[Saved entries]
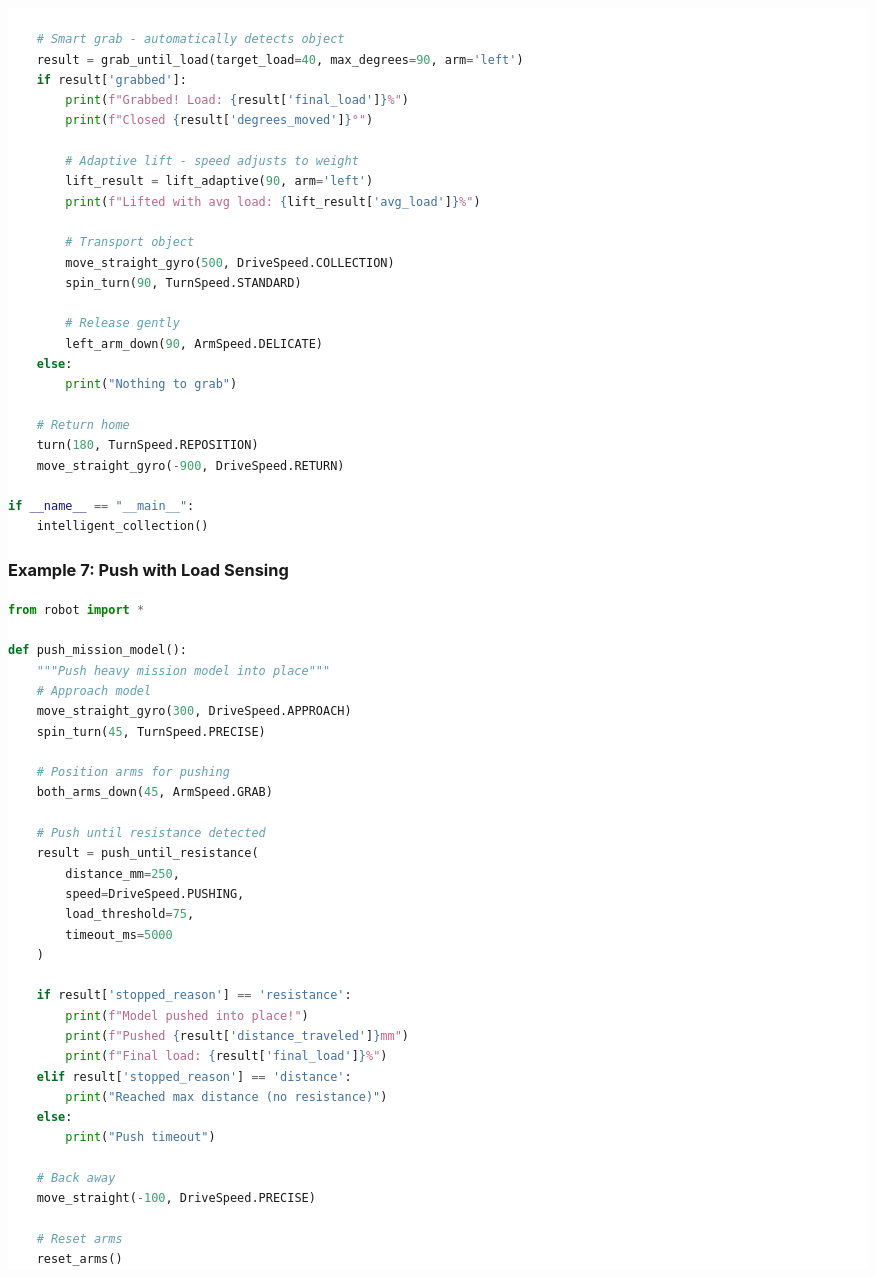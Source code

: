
 ```python

    # Smart grab - automatically detects object
    result = grab_until_load(target_load=40, max_degrees=90, arm='left')
    if result['grabbed']:
        print(f"Grabbed! Load: {result['final_load']}%")
        print(f"Closed {result['degrees_moved']}°")

        # Adaptive lift - speed adjusts to weight
        lift_result = lift_adaptive(90, arm='left')
        print(f"Lifted with avg load: {lift_result['avg_load']}%")

        # Transport object
        move_straight_gyro(500, DriveSpeed.COLLECTION)
        spin_turn(90, TurnSpeed.STANDARD)

        # Release gently
        left_arm_down(90, ArmSpeed.DELICATE)
    else:
        print("Nothing to grab")

    # Return home
    turn(180, TurnSpeed.REPOSITION)
    move_straight_gyro(-900, DriveSpeed.RETURN)

if __name__ == "__main__":
    intelligent_collection()
```

### Example 7: Push with Load Sensing
```python
from robot import *

def push_mission_model():
    """Push heavy mission model into place"""
    # Approach model
    move_straight_gyro(300, DriveSpeed.APPROACH)
    spin_turn(45, TurnSpeed.PRECISE)

    # Position arms for pushing
    both_arms_down(45, ArmSpeed.GRAB)

    # Push until resistance detected
    result = push_until_resistance(
        distance_mm=250,
        speed=DriveSpeed.PUSHING,
        load_threshold=75,
        timeout_ms=5000
    )

    if result['stopped_reason'] == 'resistance':
        print(f"Model pushed into place!")
        print(f"Pushed {result['distance_traveled']}mm")
        print(f"Final load: {result['final_load']}%")
    elif result['stopped_reason'] == 'distance':
        print("Reached max distance (no resistance)")
    else:
        print("Push timeout")

    # Back away
    move_straight(-100, DriveSpeed.PRECISE)

    # Reset arms
    reset_arms()
```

[PROBLEM REQUIREMENTS]:
Pick each line holding the word "with" out of the data and copy it.

[REPLY]:
        print(f"Lifted with avg load: {lift_result['avg_load']}%")
### Example 7: Push with Load Sensing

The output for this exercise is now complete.